Among the deficiencies observed in already conducted environmental assessments, the claim mentions an underestimation of projects’ GEI emissions, including methane emissions due to leakages in the exploration and production stage and emissions due to the combustion of the extracted fossil fuels. Allegedly, this deficiency prevented authorities from properly considering the cumulative impacts of GEI emissions on the climate.
Different legal grounds are alleged by FARN in the claim, including Article 41 of the Argentinean Constitution (right to a healthy environment), the duty to prevent environmental damage (Art. 2.g., Act 25.675), access to environmental information (Art. 16, Act 25.675), the duty to conduct environmental assessment (Art. 11 and 13, Act 25.675), the environmental principles (precaution, prevention, sustainability, intergenerational equity, non-regression), the Climate Change Act 27.520, the Paris Agreement, the Convention on Biological Diversity, the Escazú Agreement and the American Convention on Human Rights (as interpreted by the Inter-American Court in its Advisory Opinion 23/17).
According to the claim, several transnational corporations are involved in the development of these activities together with YPF (the national energy corporation), including Equinor, Exxon Mobil, Qatar Petroleum Pluspetrol, Shell, Tullow, and Total Austral. This is not the first case challenging fossil fuel exploration and exploitation activities in the Argentinean Sea.

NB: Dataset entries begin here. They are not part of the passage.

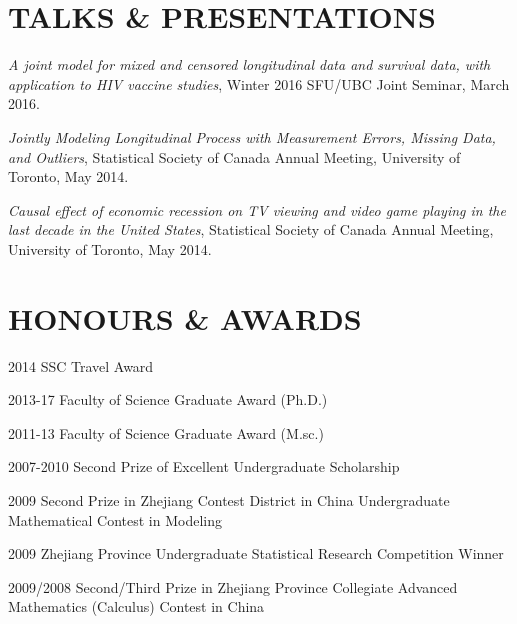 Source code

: \documentclass[margin]{res}
\begin{document}
\begin{resume}
\section{TALKS \&  PRESENTATIONS}  

{\it A joint model for mixed and censored longitudinal data and survival data, with application to HIV vaccine studies}, 
Winter 2016 SFU/UBC Joint Seminar, March 2016.

{\it Jointly Modeling Longitudinal Process with Measurement Errors, Missing Data, and Outliers},
Statistical Society of Canada Annual Meeting, University of Toronto, May 2014.

{\it Causal effect of economic recession on TV viewing and video game playing in the last decade in the United States}, Statistical Society of Canada Annual Meeting, University of Toronto, May 2014.



\section{HONOURS \&  AWARDS}
 2014 SSC Travel Award

 2013-17 Faculty of Science Graduate Award (Ph.D.)

 2011-13 Faculty of Science Graduate Award (M.sc.)

 2007-2010 Second Prize of Excellent Undergraduate Scholarship 

 2009 Second Prize in Zhejiang Contest District in China Undergraduate Mathematical Contest in Modeling

 2009 Zhejiang Province Undergraduate Statistical Research Competition Winner

  2009/2008 Second/Third Prize in Zhejiang Province Collegiate Advanced Mathematics (Calculus)
Contest in China


\end{resume}
\end{document}
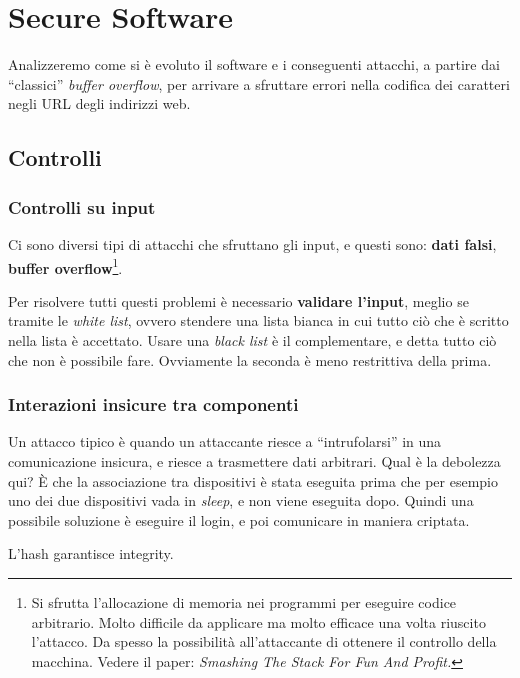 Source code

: \part{Secure Software}

Analizzeremo come si è evoluto il software e i conseguenti attacchi, a partire 
dai ``classici'' \textit{buffer overflow}, per arrivare a sfruttare errori nella 
codifica dei caratteri negli URL degli indirizzi web.

\chapter{Controlli}

\section{Controlli su input}

Ci sono diversi tipi di attacchi che sfruttano gli input, e questi sono: 
\textbf{dati falsi}, \textbf{buffer overflow}\footnote{Si sfrutta l'allocazione 
di memoria nei programmi per eseguire codice arbitrario. Molto difficile da 
applicare ma molto efficace una volta riuscito l'attacco. Da spesso la 
possibilità all'attaccante di ottenere il controllo della macchina. Vedere il 
paper: \textit{Smashing The Stack For Fun And Profit.}}.

Per risolvere tutti questi problemi è necessario \textbf{validare l'input}, 
meglio se tramite le \textit{white list}, ovvero stendere una lista bianca in 
cui tutto ciò che è scritto nella lista è accettato. Usare una \textit{black 
list} è il complementare, e detta tutto ciò che non è possibile fare. Ovviamente 
la seconda è meno restrittiva della prima.

\section{Interazioni insicure tra componenti}

Un attacco tipico è quando un attaccante riesce a ``intrufolarsi'' in una 
comunicazione insicura, e riesce a trasmettere dati arbitrari.
Qual è la debolezza qui? È che la associazione tra dispositivi è stata eseguita 
prima che per esempio uno dei due dispositivi vada in \textit{sleep}, e non 
viene eseguita dopo. Quindi una possibile soluzione è eseguire il login, e poi 
comunicare in maniera criptata.

L'hash garantisce integrity.

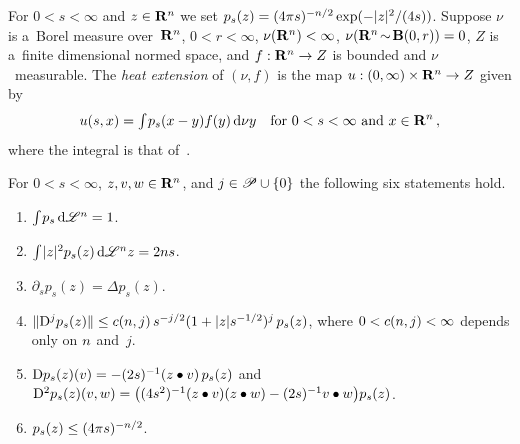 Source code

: \documentclass[a4paper,twoside,leqno]{article}
\begin{document}
\begin{definition}
    \label{def:heat}
    For $0 < s < \infty$ and $z \in \mathbf{R}^{n}$ we set $p_s(z) = (4 \pi s)^{-n/2} \exp(-|z|^2
    / (4s))$. Suppose $\nu$ is a~Borel measure over~$\mathbf{R}^{n}$, $0 < r < \infty$, $\nu(\mathbf{R}^{n})
    < \infty$, $\nu(\mathbf{R}^{n} \!\sim\! \mathbf{B}(0,r)) = 0$, $Z$ is a~finite dimensional normed
    space, and $f : \mathbf{R}^{n} \to Z$ is bounded and $\nu$~measurable. The \emph{heat extension}
    of $(\nu,f)$ is the map $u : (0,\infty) \times \mathbf{R}^{n} \to Z$ given by
    \begin{displaymath}
        u(s,x) = {\textstyle\int_{}^{}} p_s(x-y) f(y) \,\mathrm{d} \nu y
        \quad \text{for $0 < s < \infty$ and $x \in \mathbf{R}^{n}$} \,,
    \end{displaymath}
    where the integral is that of~\cite[2.4.12]{Federer1969}.
\end{definition}

\begin{lemma}
    \label{lem:kernel}
    For $0 < s < \infty$, $z, v, w \in \mathbf{R}^{n}$, and $j \in \mathscr{P} \cup \{0\}$ the following six statements
    hold.
    \begin{enumerate}
        \item \label{i:k:mass} ${\textstyle\int_{}^{}} p_s \,\mathrm{d} \mathscr{L}^{n} = 1$.
        \item \label{i:k:moment} ${\textstyle\int_{}^{}} |z|^2 p_s(z) \,\mathrm{d} \mathscr{L}^{n} z = 2 n s$.
        \item \label{i:k:heat} $\partial_s p_s(z) = \Delta p_s(z)$.
        \item \label{i:k:bound} $\|\mathrm{D}^j p_s(z)\| \le c(n,j) \, s^{-j/2} (1 + |z| s^{-1/2})^j \,
        p_s(z)$, where $0 < c(n,j) < \infty$ depends only on $n$ and~$j$.
        \item \label{i:k:formulas} $\mathrm{D} p_s(z)(v) = - (2s)^{-1} (z \bullet v) \, p_s(z)$ and
        $\mathrm{D}^2 p_s(z)(v,w) = \bigl( (4s^2)^{-1} (z \bullet v)(z \bullet w) - (2s)^{-1} v \bullet w
        \bigr) p_s(z)$.
        \item \label{i:k:max} $p_s(z) \le (4 \pi s)^{-n/2}$.
    \end{enumerate}
\end{lemma}
\end{document}

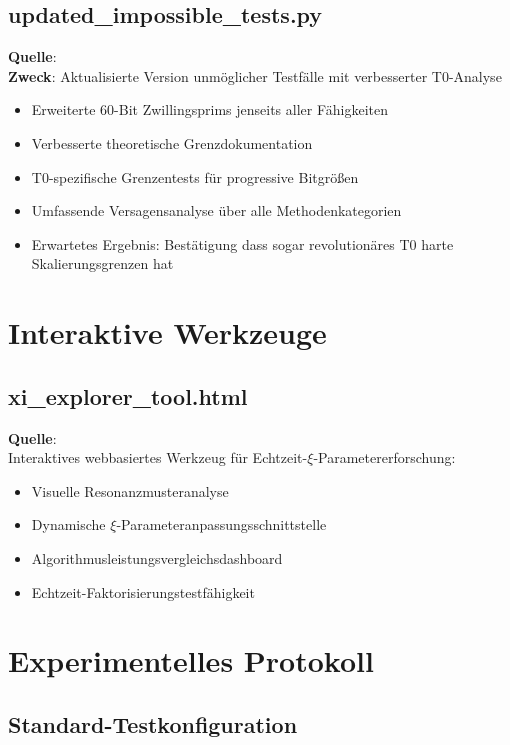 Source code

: 	\subsection{updated\_impossible\_tests.py}
	\textbf{Quelle}: \\
	\textbf{Zweck}: Aktualisierte Version unmöglicher Testfälle mit verbesserter T0-Analyse
	\begin{itemize}
		\item Erweiterte 60-Bit Zwillingsprims jenseits aller Fähigkeiten
		\item Verbesserte theoretische Grenzdokumentation
		\item T0-spezifische Grenzentests für progressive Bitgrößen
		\item Umfassende Versagensanalyse über alle Methodenkategorien
		\item Erwartetes Ergebnis: Bestätigung dass sogar revolutionäres T0 harte Skalierungsgrenzen hat
	\end{itemize}
	
	\section{Interaktive Werkzeuge}
	
	\subsection{xi\_explorer\_tool.html}
	\textbf{Quelle}: \\
	Interaktives webbasiertes Werkzeug für Echtzeit-$\xi$-Parametererforschung:
	\begin{itemize}
		\item Visuelle Resonanzmusteranalyse
		\item Dynamische $\xi$-Parameteranpassungsschnittstelle
		\item Algorithmusleistungsvergleichsdashboard
		\item Echtzeit-Faktorisierungstestfähigkeit
	\end{itemize}
	
	\section{Experimentelles Protokoll}
	
	\subsection{Standard-Testkonfiguration}
	
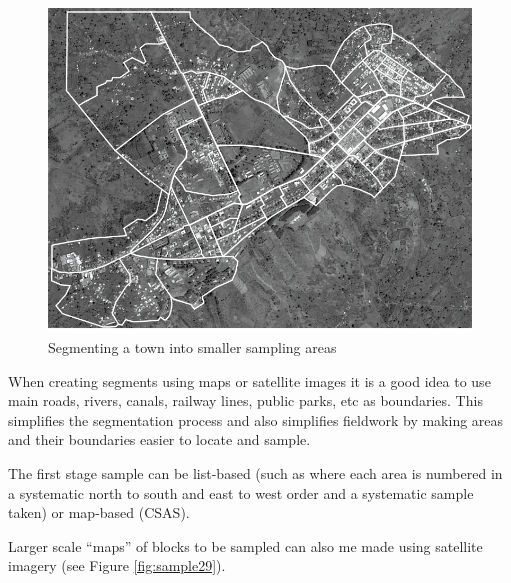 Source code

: \documentclass[12pt,a4paper]{book}
\theoremstyle{definition}
\theoremstyle{definition}
\theoremstyle{definition}
\theoremstyle{remark}
\begin{document}
\begin{figure}[H]

{\centering \includegraphics[width=800pt]{figures/stage2sample14} 

}

\caption{Segmenting a town into smaller sampling areas}\label{fig:sample28}
\end{figure}

When creating segments using maps or satellite images it is a good idea
to use main roads, rivers, canals, railway lines, public parks, etc as
boundaries. This simplifies the segmentation process and also simplifies
fieldwork by making areas and their boundaries easier to locate and
sample.

The first stage sample can be list-based (such as where each area is
numbered in a systematic north to south and east to west order and a
systematic sample taken) or map-based (CSAS).

Larger scale ``maps'' of blocks to be sampled can also me made using
satellite imagery (see Figure \ref{fig:sample29}).
\end{document}
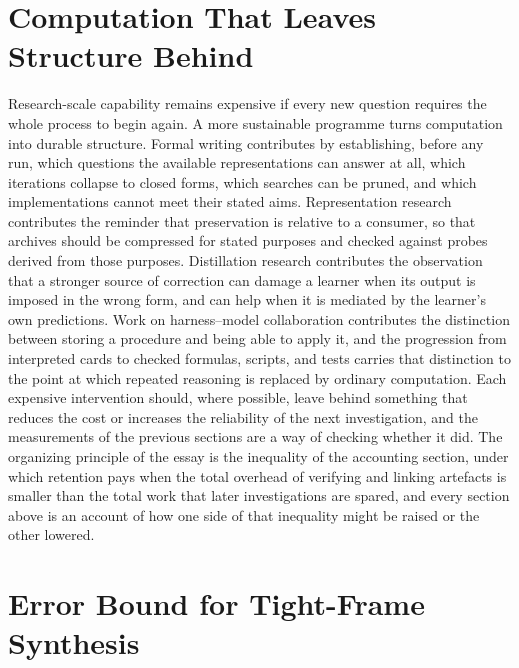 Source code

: \documentclass[11pt]{article}
\theoremstyle{remark}
\begin{document}
\section{Computation That Leaves Structure Behind}

Research-scale capability remains expensive if every new question requires the whole process to begin again. A more sustainable programme turns computation into durable structure. Formal writing contributes by establishing, before any run, which questions the available representations can answer at all, which iterations collapse to closed forms, which searches can be pruned, and which implementations cannot meet their stated aims. Representation research contributes the reminder that preservation is relative to a consumer, so that archives should be compressed for stated purposes and checked against probes derived from those purposes. Distillation research contributes the observation that a stronger source of correction can damage a learner when its output is imposed in the wrong form, and can help when it is mediated by the learner's own predictions. Work on harness--model collaboration contributes the distinction between storing a procedure and being able to apply it, and the progression from interpreted cards to checked formulas, scripts, and tests carries that distinction to the point at which repeated reasoning is replaced by ordinary computation. Each expensive intervention should, where possible, leave behind something that reduces the cost or increases the reliability of the next investigation, and the measurements of the previous sections are a way of checking whether it did. The organizing principle of the essay is the inequality of the accounting section, under which retention pays when the total overhead of verifying and linking artefacts is smaller than the total work that later investigations are spared, and every section above is an account of how one side of that inequality might be raised or the other lowered.

\appendix

\section{Error Bound for Tight-Frame Synthesis}
\end{document}
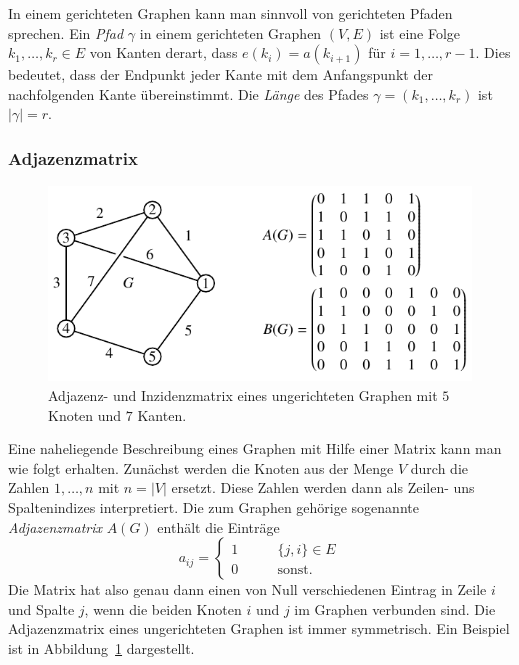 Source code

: In einem gerichteten Graphen kann man sinnvoll von gerichteten Pfaden
sprechen.
%
Ein {\em Pfad} $\gamma$ in einem gerichteten Graphen $(V,E)$ ist eine Folge
$k_1,\dots,k_r\in E$ von Kanten derart, dass $e(k_i) = a(k_{i+1})$
für $i=1,\dots,r-1$.
Dies bedeutet, dass der Endpunkt jeder Kante mit dem Anfangspunkt der
nachfolgenden Kante übereinstimmt.
Die {\em Länge} des Pfades $\gamma=(k_1,\dots,k_r)$ ist $|\gamma|=r$.

\subsubsection{Adjazenzmatrix}
\begin{figure}
\centering
\includegraphics{chapters/70-graphen/images/adjazenzu.pdf}
\caption{Adjazenz- und Inzidenzmatrix eines ungerichteten
Graphen mit $5$ Knoten und $7$ Kanten.
\label{buch:graphen:fig:adjazenzu}}
\end{figure}
Eine naheliegende Beschreibung eines Graphen mit Hilfe einer
Matrix kann man wie folgt erhalten.
Zunächst werden die Knoten aus der Menge $V$ durch die Zahlen
$1,\dots,n$ mit $n=|V|$ ersetzt.
Diese Zahlen werden dann als Zeilen- uns Spaltenindizes interpretiert.
Die zum Graphen gehörige sogenannte {\em Adjazenzmatrix} $A(G)$
enthält die Einträge
\begin{equation}
a_{ij}
=
\begin{cases}
1&\qquad  \{j,i\} \in E\\
0&\qquad  \text{sonst.}
\end{cases}
\label{buch:graphen:eqn:linkmatrix}
\end{equation}
Die Matrix hat also genau dann einen von Null verschiedenen Eintrag
in Zeile $i$ und Spalte $j$, wenn die beiden Knoten $i$ und $j$
im Graphen verbunden sind.
Die Adjazenzmatrix eines ungerichteten Graphen ist immer symmetrisch.
Ein Beispiel ist in Abbildung~\ref{buch:graphen:fig:adjazenzu}
dargestellt.

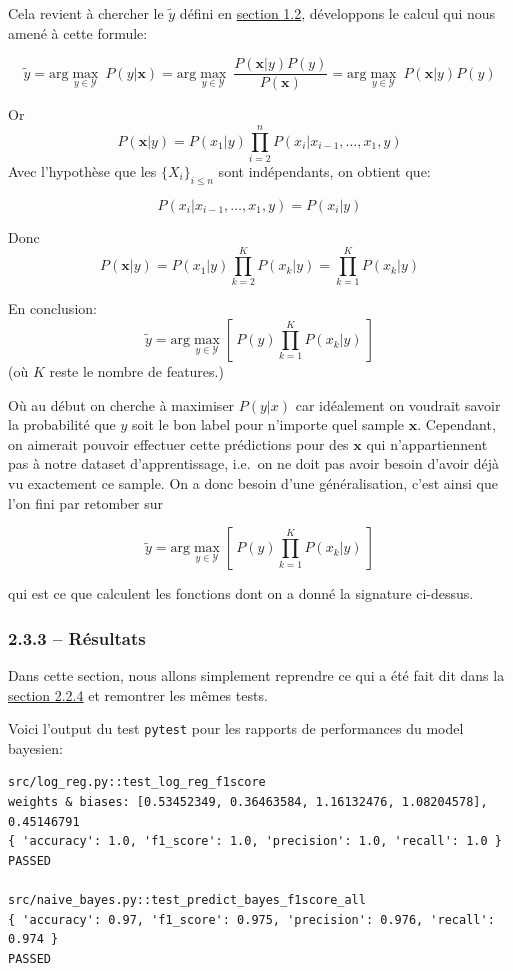 \documentclass[
]{article}
\begin{document}
Cela revient à chercher le \(\tilde{y}\) défini en
\href{#naive-bayes}{section 1.2}, développons le calcul qui nous amené à
cette formule:

\[
\tilde{y}  = \text{arg}\max_{y \in \mathcal{Y}}\ P(y|\mathbf{x}) = \text{arg}\max_{y \in \mathcal{Y}}\ \frac{P(\mathbf{x}|y)  P(y)}{P(\mathbf{x})} =  \text{arg}\max_{y \in \mathcal{Y}}\ P(\mathbf{x}| y)P(y)
\]

Or \[ 
P(\mathbf{x}| y) = P(x_1 | y) \prod_{i = 2}^{n}{P(x_i | x_{i-1}, \ldots, x_1, y)}
\] Avec l'hypothèse que les \(\{X_i\}_{i \leq n}\) sont indépendants, on
obtient que:

\[P(x_i | x_{i-1}, \ldots, x_1, y) = P(x_i | y)\]

Donc
\[P(\mathbf{x}|y) = P(x_1 | y) \prod_{k = 2}^{K}{P(x_k | y)} = \prod_{k=1}^K{P(x_k | y)}\]

En conclusion:
\[ \tilde{y} = \text{arg}\max_{y \in \mathcal{Y}} \left[\  P(y) \prod_{k = 1}^K{P(x_k | y)}\  \right] \]
(où \(K\) reste le nombre de features.)

Où au début on cherche à maximiser \(P(y | x)\) car idéalement on
voudrait savoir la probabilité que \(y\) soit le bon label pour
n'importe quel sample \(\mathbf{x}\). Cependant, on aimerait pouvoir
effectuer cette prédictions pour des \(\mathbf{x}\) qui n'appartiennent
pas à notre dataset d'apprentissage, i.e.~on ne doit pas avoir besoin
d'avoir déjà vu exactement ce sample. On a donc besoin d'une
généralisation, c'est ainsi que l'on fini par retomber sur

\[ \tilde{y} = \text{arg}\max_{y \in \mathcal{Y}} \left[\  P(y) \prod_{k = 1}^K{P(x_k | y)}\  \right] \]

qui est ce que calculent les fonctions dont on a donné la signature
ci-dessus.

\hypertarget{ruxe9sultats-1}{%
\subsubsection{2.3.3 -- Résultats}\label{ruxe9sultats-1}}

Dans cette section, nous allons simplement reprendre ce qui a été fait
dit dans la \href{#ruxe9sultats}{section 2.2.4} et remontrer les mêmes
tests.

Voici l'output du test \texttt{pytest} pour les rapports de performances
du model bayesien:

\begin{lstlisting}
src/log_reg.py::test_log_reg_f1score 
weights & biases: [0.53452349, 0.36463584, 1.16132476, 1.08204578], 0.45146791  
{ 'accuracy': 1.0, 'f1_score': 1.0, 'precision': 1.0, 'recall': 1.0 }
PASSED

src/naive_bayes.py::test_predict_bayes_f1score_all  
{ 'accuracy': 0.97, 'f1_score': 0.975, 'precision': 0.976, 'recall': 0.974 }
PASSED
\end{lstlisting}
\end{document}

On September 14, 2023, the Federal Court rejected the precautionary order on the grounds that the case presents a high degree of technical complexity that cannot be addressed in an interim instance.
This decision was appealed by FARN on October 1, 2023, indicating that the court did not rule on the central aspect of the claim, which was to verify the cumulative impacts of the different offshore exploration and extraction projects according to the legal grounds alleged. FARN argued that the request did not require the determination of technically complex issues but the enforcement of compliance with the law in terms of environmental impacts.
This appeal was rejected by the Court of Appeal on 22 November, 2023, on the same grounds: technically complex issues cannot be addressed in a precautionary claim. On December 5, 2023, FARN appealed this decision before the Supreme Court.